Archive for the '2009 CD10 special election' Category
The public event begins around 2:30 p.m. at the San Francisco Basque Cultural Center, 599 Railroad Ave., in South San Francisco.
Clinton has endorsed Garamendi in the congressional race, and the lieutenant governor says the president promised to make a personal appearance during the campaign if he could fit it into his schedule.
Unfortunately for Garamendi, Clinton doesn’t have enough time to travel to the 10th District, presumably the preferred location for a the chance to publicly stand next to the popular former president. Clinton is in the Bay Area to attend the PGA President’s Cup at Harding Golf Course in San Francisco and has to catch a flight later Tuesday.

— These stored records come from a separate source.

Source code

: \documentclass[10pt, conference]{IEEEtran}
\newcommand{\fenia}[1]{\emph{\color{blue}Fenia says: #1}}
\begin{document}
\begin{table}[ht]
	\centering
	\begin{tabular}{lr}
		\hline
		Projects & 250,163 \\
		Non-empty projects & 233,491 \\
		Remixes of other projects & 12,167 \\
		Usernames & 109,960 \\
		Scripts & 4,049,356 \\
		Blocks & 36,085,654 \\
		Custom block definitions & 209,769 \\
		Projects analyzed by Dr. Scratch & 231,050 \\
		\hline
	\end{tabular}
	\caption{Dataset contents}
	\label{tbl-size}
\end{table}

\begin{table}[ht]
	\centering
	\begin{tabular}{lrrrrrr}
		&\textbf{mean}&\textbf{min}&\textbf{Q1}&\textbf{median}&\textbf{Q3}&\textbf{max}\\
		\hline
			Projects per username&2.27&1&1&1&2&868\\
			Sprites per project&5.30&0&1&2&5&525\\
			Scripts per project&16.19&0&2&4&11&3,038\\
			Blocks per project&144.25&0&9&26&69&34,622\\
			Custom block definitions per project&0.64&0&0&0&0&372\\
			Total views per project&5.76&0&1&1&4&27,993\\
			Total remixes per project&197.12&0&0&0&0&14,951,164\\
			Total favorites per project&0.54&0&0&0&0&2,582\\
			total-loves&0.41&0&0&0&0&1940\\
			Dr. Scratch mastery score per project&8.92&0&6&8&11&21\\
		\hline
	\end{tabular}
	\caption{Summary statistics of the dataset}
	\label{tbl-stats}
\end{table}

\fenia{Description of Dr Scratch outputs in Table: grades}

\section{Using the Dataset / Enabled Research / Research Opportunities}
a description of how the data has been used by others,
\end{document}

Clinton is in Los Angeles, today, campaigning for gubernatorial hopeful and San Francisco Mayor Gavin Newsom.
Garamendi says he vividly remembers a two-hour conversation in 1991 with then-presidential candidate Clinton about health care reform in 1991, when then-Insurance Commissioner Garamendi was working on a California version of a single-payer health insurance system.
“We go way back on health care,” Garamendi said of Clinton. “And here we are today, talking about the same issue.”

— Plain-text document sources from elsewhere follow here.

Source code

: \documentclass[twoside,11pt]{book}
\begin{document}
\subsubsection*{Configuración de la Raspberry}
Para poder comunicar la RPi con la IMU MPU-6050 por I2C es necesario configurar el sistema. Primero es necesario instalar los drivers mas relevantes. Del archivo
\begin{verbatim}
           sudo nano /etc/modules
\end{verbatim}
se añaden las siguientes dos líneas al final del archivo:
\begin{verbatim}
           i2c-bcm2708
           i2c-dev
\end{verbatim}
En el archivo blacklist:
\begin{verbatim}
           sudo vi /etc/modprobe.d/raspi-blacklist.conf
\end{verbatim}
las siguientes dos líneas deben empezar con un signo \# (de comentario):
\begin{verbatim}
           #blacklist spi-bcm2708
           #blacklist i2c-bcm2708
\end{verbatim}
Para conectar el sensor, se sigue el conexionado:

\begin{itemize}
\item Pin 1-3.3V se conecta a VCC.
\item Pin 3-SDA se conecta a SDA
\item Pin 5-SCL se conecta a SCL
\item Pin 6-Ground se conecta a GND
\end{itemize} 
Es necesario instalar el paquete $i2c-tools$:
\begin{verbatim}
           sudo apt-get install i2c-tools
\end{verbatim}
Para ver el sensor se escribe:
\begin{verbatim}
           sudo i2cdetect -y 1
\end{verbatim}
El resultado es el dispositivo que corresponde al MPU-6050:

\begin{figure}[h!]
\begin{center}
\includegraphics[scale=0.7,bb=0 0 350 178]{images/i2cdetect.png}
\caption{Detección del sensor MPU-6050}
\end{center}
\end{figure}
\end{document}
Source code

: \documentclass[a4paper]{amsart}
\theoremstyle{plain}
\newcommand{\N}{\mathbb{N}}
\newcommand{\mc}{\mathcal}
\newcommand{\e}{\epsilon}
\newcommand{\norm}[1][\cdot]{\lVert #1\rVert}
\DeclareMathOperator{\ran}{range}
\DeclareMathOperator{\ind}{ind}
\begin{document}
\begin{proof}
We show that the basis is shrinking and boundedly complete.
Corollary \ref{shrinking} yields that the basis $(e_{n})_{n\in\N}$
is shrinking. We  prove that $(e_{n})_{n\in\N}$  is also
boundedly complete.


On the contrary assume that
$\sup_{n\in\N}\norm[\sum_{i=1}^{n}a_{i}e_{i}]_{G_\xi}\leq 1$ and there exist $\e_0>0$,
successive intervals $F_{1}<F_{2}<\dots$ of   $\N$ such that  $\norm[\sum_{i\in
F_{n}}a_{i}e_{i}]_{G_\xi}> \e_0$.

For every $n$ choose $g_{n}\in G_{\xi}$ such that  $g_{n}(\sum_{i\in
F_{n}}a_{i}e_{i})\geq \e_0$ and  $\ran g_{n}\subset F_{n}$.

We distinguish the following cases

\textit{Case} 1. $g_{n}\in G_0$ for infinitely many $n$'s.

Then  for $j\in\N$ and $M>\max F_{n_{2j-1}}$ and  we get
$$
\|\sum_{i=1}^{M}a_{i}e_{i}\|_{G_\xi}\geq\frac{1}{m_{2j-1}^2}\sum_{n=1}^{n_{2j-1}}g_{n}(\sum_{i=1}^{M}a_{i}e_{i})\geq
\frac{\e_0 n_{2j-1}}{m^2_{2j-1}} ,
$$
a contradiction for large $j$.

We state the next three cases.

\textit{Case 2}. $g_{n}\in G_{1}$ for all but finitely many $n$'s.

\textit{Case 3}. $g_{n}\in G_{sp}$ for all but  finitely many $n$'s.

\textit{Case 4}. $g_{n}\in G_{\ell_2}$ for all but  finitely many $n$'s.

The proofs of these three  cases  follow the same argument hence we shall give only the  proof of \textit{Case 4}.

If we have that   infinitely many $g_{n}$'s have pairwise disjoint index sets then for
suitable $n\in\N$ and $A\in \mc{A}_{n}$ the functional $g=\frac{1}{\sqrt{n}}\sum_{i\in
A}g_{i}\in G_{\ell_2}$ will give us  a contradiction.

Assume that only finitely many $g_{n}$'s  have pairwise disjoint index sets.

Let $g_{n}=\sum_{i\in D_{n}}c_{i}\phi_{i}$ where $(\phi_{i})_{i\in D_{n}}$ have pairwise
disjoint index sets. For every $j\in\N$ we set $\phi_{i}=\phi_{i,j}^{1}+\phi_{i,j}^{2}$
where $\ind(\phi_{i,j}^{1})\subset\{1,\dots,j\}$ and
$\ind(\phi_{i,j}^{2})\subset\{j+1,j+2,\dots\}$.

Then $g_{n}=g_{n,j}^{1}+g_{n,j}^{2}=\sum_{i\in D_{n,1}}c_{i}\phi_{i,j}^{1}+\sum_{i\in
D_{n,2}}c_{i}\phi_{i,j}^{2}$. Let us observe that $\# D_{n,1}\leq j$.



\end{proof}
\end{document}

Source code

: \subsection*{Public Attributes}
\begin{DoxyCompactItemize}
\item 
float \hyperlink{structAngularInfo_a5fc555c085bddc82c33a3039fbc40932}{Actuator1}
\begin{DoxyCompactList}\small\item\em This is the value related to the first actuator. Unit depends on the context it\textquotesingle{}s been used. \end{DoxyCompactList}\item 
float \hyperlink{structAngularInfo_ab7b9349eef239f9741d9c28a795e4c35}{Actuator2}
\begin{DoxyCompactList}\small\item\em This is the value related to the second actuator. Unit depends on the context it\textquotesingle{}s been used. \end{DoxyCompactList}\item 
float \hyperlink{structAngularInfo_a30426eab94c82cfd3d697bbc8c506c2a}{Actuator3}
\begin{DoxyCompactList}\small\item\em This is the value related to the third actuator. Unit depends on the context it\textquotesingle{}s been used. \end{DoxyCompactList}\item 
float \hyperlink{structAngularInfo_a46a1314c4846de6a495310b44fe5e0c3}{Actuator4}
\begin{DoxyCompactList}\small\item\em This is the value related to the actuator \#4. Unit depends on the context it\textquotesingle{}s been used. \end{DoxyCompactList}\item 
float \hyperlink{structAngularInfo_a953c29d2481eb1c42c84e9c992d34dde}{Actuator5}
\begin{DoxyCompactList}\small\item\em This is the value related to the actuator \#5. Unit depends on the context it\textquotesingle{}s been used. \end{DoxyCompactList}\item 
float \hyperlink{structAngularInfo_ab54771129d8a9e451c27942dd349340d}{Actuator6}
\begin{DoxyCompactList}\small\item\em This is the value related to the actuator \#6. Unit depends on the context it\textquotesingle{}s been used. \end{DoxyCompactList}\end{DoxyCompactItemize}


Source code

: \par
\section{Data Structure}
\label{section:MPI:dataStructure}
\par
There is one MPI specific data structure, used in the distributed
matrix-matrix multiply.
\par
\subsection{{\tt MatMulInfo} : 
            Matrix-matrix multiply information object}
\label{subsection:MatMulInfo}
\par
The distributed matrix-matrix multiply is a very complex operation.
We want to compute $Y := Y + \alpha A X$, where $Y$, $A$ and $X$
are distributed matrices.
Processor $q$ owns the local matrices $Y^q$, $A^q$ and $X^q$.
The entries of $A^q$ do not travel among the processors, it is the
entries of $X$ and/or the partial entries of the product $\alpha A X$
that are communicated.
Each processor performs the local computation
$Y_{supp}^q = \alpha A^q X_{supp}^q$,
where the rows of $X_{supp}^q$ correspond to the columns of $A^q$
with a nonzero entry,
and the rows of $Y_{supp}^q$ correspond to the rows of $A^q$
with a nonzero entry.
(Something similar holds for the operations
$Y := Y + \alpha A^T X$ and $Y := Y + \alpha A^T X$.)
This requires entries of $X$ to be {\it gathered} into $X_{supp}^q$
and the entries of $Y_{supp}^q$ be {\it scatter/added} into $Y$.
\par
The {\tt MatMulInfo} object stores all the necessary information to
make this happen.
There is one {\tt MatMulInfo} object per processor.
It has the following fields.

Garamendi won the Sept. 1 special primary election and will face on Nov. 3 GOP nominee David Harmer of Dougherty Valley and three minor party candidates.
* Update: Subject of rally no longer limited to healthcare but will cover a range of issues. 11:43 a.m.

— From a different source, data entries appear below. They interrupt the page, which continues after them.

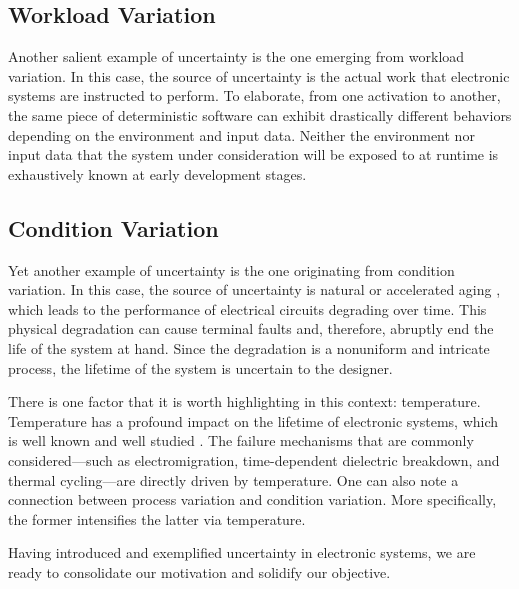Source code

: \subsection{Workload Variation}

Another salient example of uncertainty is the one emerging from workload
variation. In this case, the source of uncertainty is the actual work that
electronic systems are instructed to perform. To elaborate, from one activation
to another, the same piece of deterministic software can exhibit drastically
different behaviors depending on the environment and input data. Neither the
environment nor input data that the system under consideration will be exposed
to at runtime is exhaustively known at early development stages.

\subsection{Condition Variation}

Yet another example of uncertainty is the one originating from condition
variation. In this case, the source of uncertainty is natural or accelerated
aging \cite{jedec2016}, which leads to the performance of electrical circuits
degrading over time. This physical degradation can cause terminal faults and,
therefore, abruptly end the life of the system at hand. Since the degradation is
a nonuniform and intricate process, the lifetime of the system is uncertain to
the designer.

There is one factor that it is worth highlighting in this context: temperature.
Temperature has a profound impact on the lifetime of electronic systems, which
is well known and well studied \cite{jedec2016}. The failure mechanisms that are
commonly considered---such as electromigration, time-dependent dielectric
breakdown, and thermal cycling---are directly driven by temperature. One can
also note a connection between process variation and condition variation. More
specifically, the former intensifies the latter via temperature.

\conclusioncut
Having introduced and exemplified uncertainty in electronic systems, we are
ready to consolidate our motivation and solidify our objective.
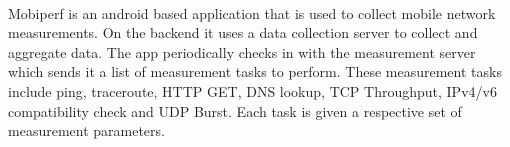 \paragraph{}
Mobiperf is an android based application that is used to collect mobile network measurements. On the backend it uses a data collection server to collect and aggregate data. The app periodically checks in with the measurement server which sends it a list of measurement tasks to perform. These measurement tasks include ping, traceroute, HTTP GET, DNS lookup, TCP Throughput, IPv4/v6 compatibility check and UDP Burst. Each task is given a respective set of measurement parameters.
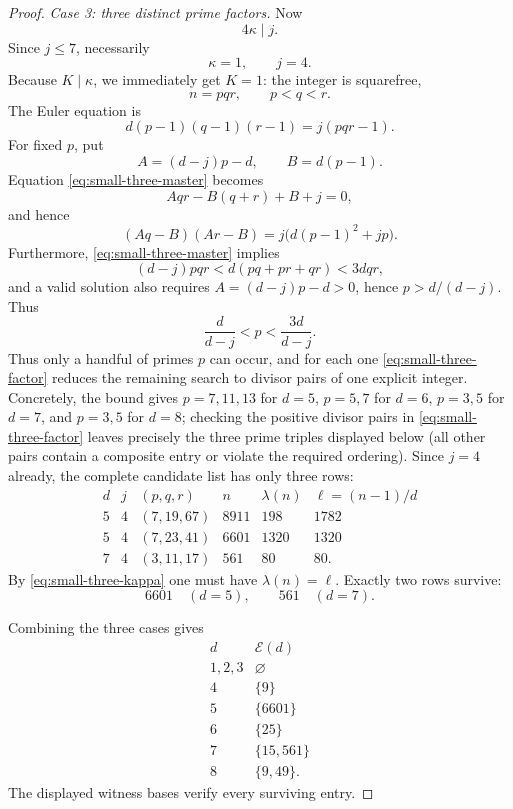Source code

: \documentclass[11pt]{article}
\begin{document}
\begin{proof}
\medskip
\noindent\textit{Case 3: three distinct prime factors.}
Now
\[
4\kappa\mid j.
\]
Since $j\le7$, necessarily
\begin{equation}
\kappa=1,\qquad j=4.
\tag{S5}\label{eq:small-three-kappa}
\end{equation}
Because $K\mid \kappa$, we immediately get $K=1$: the integer is squarefree,
\[
n=pqr,
\qquad p<q<r.
\]
The Euler equation is
\begin{equation}
d(p-1)(q-1)(r-1)=j(pqr-1).
\tag{S6}\label{eq:small-three-master}
\end{equation}
For fixed $p$, put
\[
A=(d-j)p-d,
\qquad
B=d(p-1).
\]
Equation \eqref{eq:small-three-master} becomes
\[
Aqr-B(q+r)+B+j=0,
\]
and hence
\begin{equation}
(Aq-B)(Ar-B)
=j\bigl(d(p-1)^2+jp\bigr).
\tag{S7}\label{eq:small-three-factor}
\end{equation}
Furthermore, \eqref{eq:small-three-master} implies
\[
(d-j)pqr<d(pq+pr+qr)<3dqr,
\]
and a valid solution also requires $A=(d-j)p-d>0$, hence $p>d/(d-j)$.  Thus
\begin{equation}
\frac{d}{d-j}<p<\frac{3d}{d-j}.
\tag{S8}\label{eq:small-pbound}
\end{equation}
Thus only a handful of primes $p$ can occur, and for each one
\eqref{eq:small-three-factor} reduces the remaining search to divisor pairs
of one explicit integer.  Concretely, the bound gives $p=7,11,13$ for $d=5$,
$p=5,7$ for $d=6$, $p=3,5$ for $d=7$, and $p=3,5$ for $d=8$; checking the
positive divisor pairs in \eqref{eq:small-three-factor} leaves precisely the
three prime triples displayed below (all other pairs contain a composite
entry or violate the required ordering).  Since $j=4$ already, the complete
candidate list has only three rows:
\[
\begin{array}{c|c|c|c|c|c}
 d&j&(p,q,r)&n&\lambda(n)&\ell=(n-1)/d\\ \hline
5&4&(7,19,67)&8911&198&1782\\
5&4&(7,23,41)&6601&1320&1320\\
7&4&(3,11,17)&561&80&80.
\end{array}
\]
By \eqref{eq:small-three-kappa} one must have
$\lambda(n)=\ell$.  Exactly two rows survive:
\[
6601\quad(d=5),
\qquad
561\quad(d=7).
\]

Combining the three cases gives
\[
\begin{array}{c|c}
 d&\mathcal E(d)\\ \hline
1,2,3&\varnothing\\
4&\{9\}\\
5&\{6601\}\\
6&\{25\}\\
7&\{15,561\}\\
8&\{9,49\}.
\end{array}
\]
The displayed witness bases verify every surviving entry.
\end{proof}
\end{document}
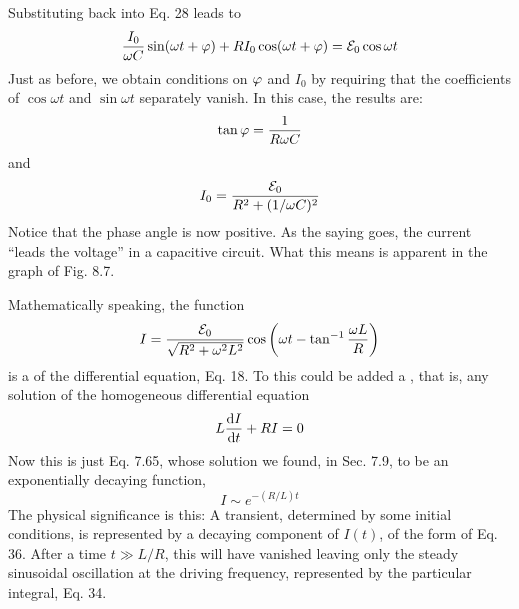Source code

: 
Substituting back into Eq. 28 leads to
\begin{equation}
  \frac{I_0}{\omega C} \sin(\omega t+\varphi) + R I_0\cos(\omega t+\varphi) = \mathcal{E}_0\cos\omega t
\end{equation}
Just as before, we obtain conditions on $\varphi$ and $I_0$ by requiring that the
coefficients of $\cos \omega t$ and $\sin \omega t$ separately vanish. In this case, the
results are:
\begin{equation}
  \tan\varphi = \frac{1}{R\omega C}  
\end{equation}
and
\begin{equation}
  I_0 = \frac{\mathcal{E}_0}{R^2+(1/\omega C)^2}
\end{equation}
Notice that the phase angle is now positive. As the saying goes, the
current ``leads the voltage'' in a capacitive circuit. What this means
is apparent in the graph of Fig. 8.7.

Mathematically speaking, the function
\begin{equation}
  I = \frac{\mathcal{E}_0}{\sqrt{R^2+\omega^2L^2}}\cos\left(\omega t-\tan^{-1}\frac{\omega L}{R}\right)
\end{equation}
is a  of the differential equation, Eq. 18. To this
could be added a , that is, any solution of
the homogeneous differential equation
\begin{equation}
  L\frac{\textup{d} I}{\textup{d} t} + RI = 0
\end{equation}
Now this is just Eq. 7.65, whose solution we found, in Sec. 7.9, to be
an exponentially decaying function,
\begin{equation}
  I \sim e^{-(R/L)t}
\end{equation}
The physical significance is this: A transient, determined by some
initial conditions, is represented by a decaying component of $I (t)$,
of the form of Eq. 36. After a time $t \gg L/R$, this will have vanished
leaving only the steady sinusoidal oscillation at the driving frequency,
represented by the particular integral, Eq. 34.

UPDATE 8:28 AM FRIDAY: I finally connected with Harmer chief campaign consultant Tim Clark last night (he was in an all-day conference) and he had some interesting additional information about his candidate’s poll. See the updated information in italics in the entry below.
Tenth Congressional District GOP candidate David Harmer touted a new poll in a fundraising email he sent out this week he says shows him beating Democrat Lt. Gov. John Garamendi 49 percent to 32 percent among voters who have heard of both candidates.
The survey of 450 likely voters also concluded that when respondents were asked whether they intended to vote for a generic Republican or Democrat, the GOP candidate received 40 percent compared with 44 percent for the Democrat. And it showed Harmer ahead among decline-to-state voters 40 percent to 26 percent.
That sound you hear is Garamendi laughing. Loudly.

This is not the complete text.